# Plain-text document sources
········

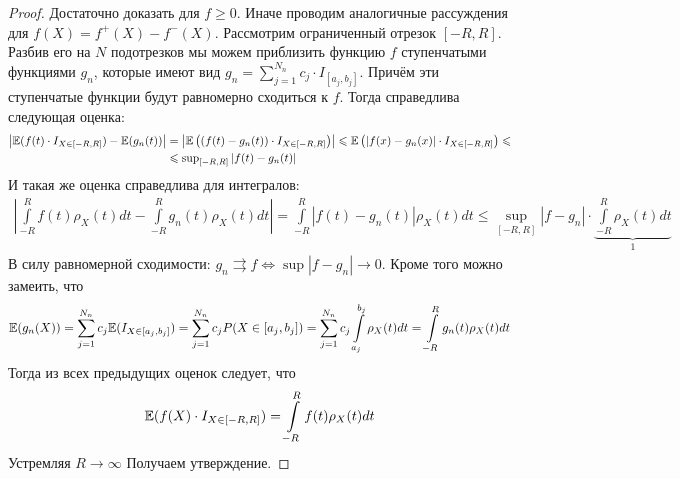 \begin{proof}
    Достаточно доказать для $f \geq 0$. Иначе проводим аналогичные рассуждения для $f(X) =f^+(X) - f^-(X)$.
    Рассмотрим ограниченный отрезок $[-R, R]$. Разбив его на $N$ подотрезков мы можем приблизить функцию $f$
    ступенчатыми функциями $g_n$, которые имеют вид $g_n = \sum\limits_{j = 1}^{N_n} c_j \cdot I_{[a_j, b_j]}$. Причём эти
    ступенчатые функции будут равномерно сходиться к $f$. Тогда справедлива следующая оценка:
    \begin{align*}
        \left| \mathbb{E}(f(t) \cdot I_{X \in [-R, R]}) - \mathbb{E}(g_n(t)) \right| &=
        \left| \mathbb{E} \left( (f(t) - g_n(t)) \cdot I_{X \in [-R, R]} \right) \right| \leqslant
        \mathbb{E} \left( \left| f(x) - g_n(x) \right| \cdot I_{X \in [-R, R]} \right) \leqslant\\
        &\leqslant \operatorname{\mathop{\mathrm{sup}}}_{[-R, R]} |f(t) - g_n(t)|
    \end{align*}
    И такая же оценка справедлива для интегралов:
    \begin{align*}
        \left|\int\limits_{-R}^{R} f(t)\rho_X(t)dt - \int\limits_{-R}^{R} g_n(t)\rho_X(t)dt\right|
        = \int\limits_{-R}^{R} |f(t) - g_n(t)|\rho_X(t)dt \leq \sup_{[-R, R]} |f - g_n| \cdot \underbrace{\int\limits_{-R}^{R} \rho_X(t)dt}_{1}
    \end{align*}
    В силу равномерной сходимости: $g_n \rightrightarrows f \iff \sup|f - g_n| \to 0$. Кроме того можно замеить, что
    \[
        \mathbb{E}(g_n(X)) = \sum\limits_{j = 1}^{N_n}c_j \mathbb{E}(I_{X \in [a_j, b_j]}) =
        \sum\limits_{j = 1}^{N_n}c_j P(X \in [a_j, b_j]) =
        \sum\limits_{j = 1}^{N_n}c_j \int\limits_{a_j}^{b_j} \rho_X(t)dt =
        \int\limits_{-R}^R g_n(t)\rho_X(t)dt
    \]
    Тогда из всех предыдущих оценок следует, что
    \[
        \mathbb{E}(f(X) \cdot I_{X \in [-R, R]}) = \int\limits_{-R}^R f(t)\rho_X(t)dt
    \]
    Устремляя $R \to \infty$ Получаем утверждение.
\end{proof}
\begin{comment}
    На мой взгляд как-то скомканно, можно посмотреть в 
    \href{https://drive.google.com/file/d/1KgHK_Z_ms3UNI4WAbLlRuI7eEYx0g4IE/view}{лекции} по таймкоду $53:00$.
\end{comment}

········

# Exercise brief
Each entry, start to finish, goes into your copy exactly; the pictures stay out.

# Exercise result
 \begin{proof}
    Достаточно доказать для $f \geq 0$. Иначе проводим аналогичные рассуждения для $f(X) =f^+(X) - f^-(X)$.
    Рассмотрим ограниченный отрезок $[-R, R]$. Разбив его на $N$ подотрезков мы можем приблизить функцию $f$
    ступенчатыми функциями $g_n$, которые имеют вид $g_n = \sum\limits_{j = 1}^{N_n} c_j \cdot I_{[a_j, b_j]}$. Причём эти
    ступенчатые функции будут равномерно сходиться к $f$. Тогда справедлива следующая оценка:
    \begin{align*}
        \left| \mathbb{E}(f(t) \cdot I_{X \in [-R, R]}) - \mathbb{E}(g_n(t)) \right| &=
        \left| \mathbb{E} \left( (f(t) - g_n(t)) \cdot I_{X \in [-R, R]} \right) \right| \leqslant
        \mathbb{E} \left( \left| f(x) - g_n(x) \right| \cdot I_{X \in [-R, R]} \right) \leqslant\\
        &\leqslant \operatorname{\mathop{\mathrm{sup}}}_{[-R, R]} |f(t) - g_n(t)|
    \end{align*}
    И такая же оценка справедлива для интегралов:
    \begin{align*}
        \left|\int\limits_{-R}^{R} f(t)\rho_X(t)dt - \int\limits_{-R}^{R} g_n(t)\rho_X(t)dt\right|
        = \int\limits_{-R}^{R} |f(t) - g_n(t)|\rho_X(t)dt \leq \sup_{[-R, R]} |f - g_n| \cdot \underbrace{\int\limits_{-R}^{R} \rho_X(t)dt}_{1}
    \end{align*}
    В силу равномерной сходимости: $g_n \rightrightarrows f \iff \sup|f - g_n| \to 0$. Кроме того можно замеить, что
    \[
        \mathbb{E}(g_n(X)) = \sum\limits_{j = 1}^{N_n}c_j \mathbb{E}(I_{X \in [a_j, b_j]}) =
        \sum\limits_{j = 1}^{N_n}c_j P(X \in [a_j, b_j]) =
        \sum\limits_{j = 1}^{N_n}c_j \int\limits_{a_j}^{b_j} \rho_X(t)dt =
        \int\limits_{-R}^R g_n(t)\rho_X(t)dt
    \]
    Тогда из всех предыдущих оценок следует, что
    \[
        \mathbb{E}(f(X) \cdot I_{X \in [-R, R]}) = \int\limits_{-R}^R f(t)\rho_X(t)dt
    \]
    Устремляя $R \to \infty$ Получаем утверждение.
\end{proof}
\begin{comment}
    На мой взгляд как-то скомканно, можно посмотреть в 
    \href{https://drive.google.com/file/d/1KgHK_Z_ms3UNI4WAbLlRuI7eEYx0g4IE/view}{лекции} по таймкоду $53:00$.
\end{comment}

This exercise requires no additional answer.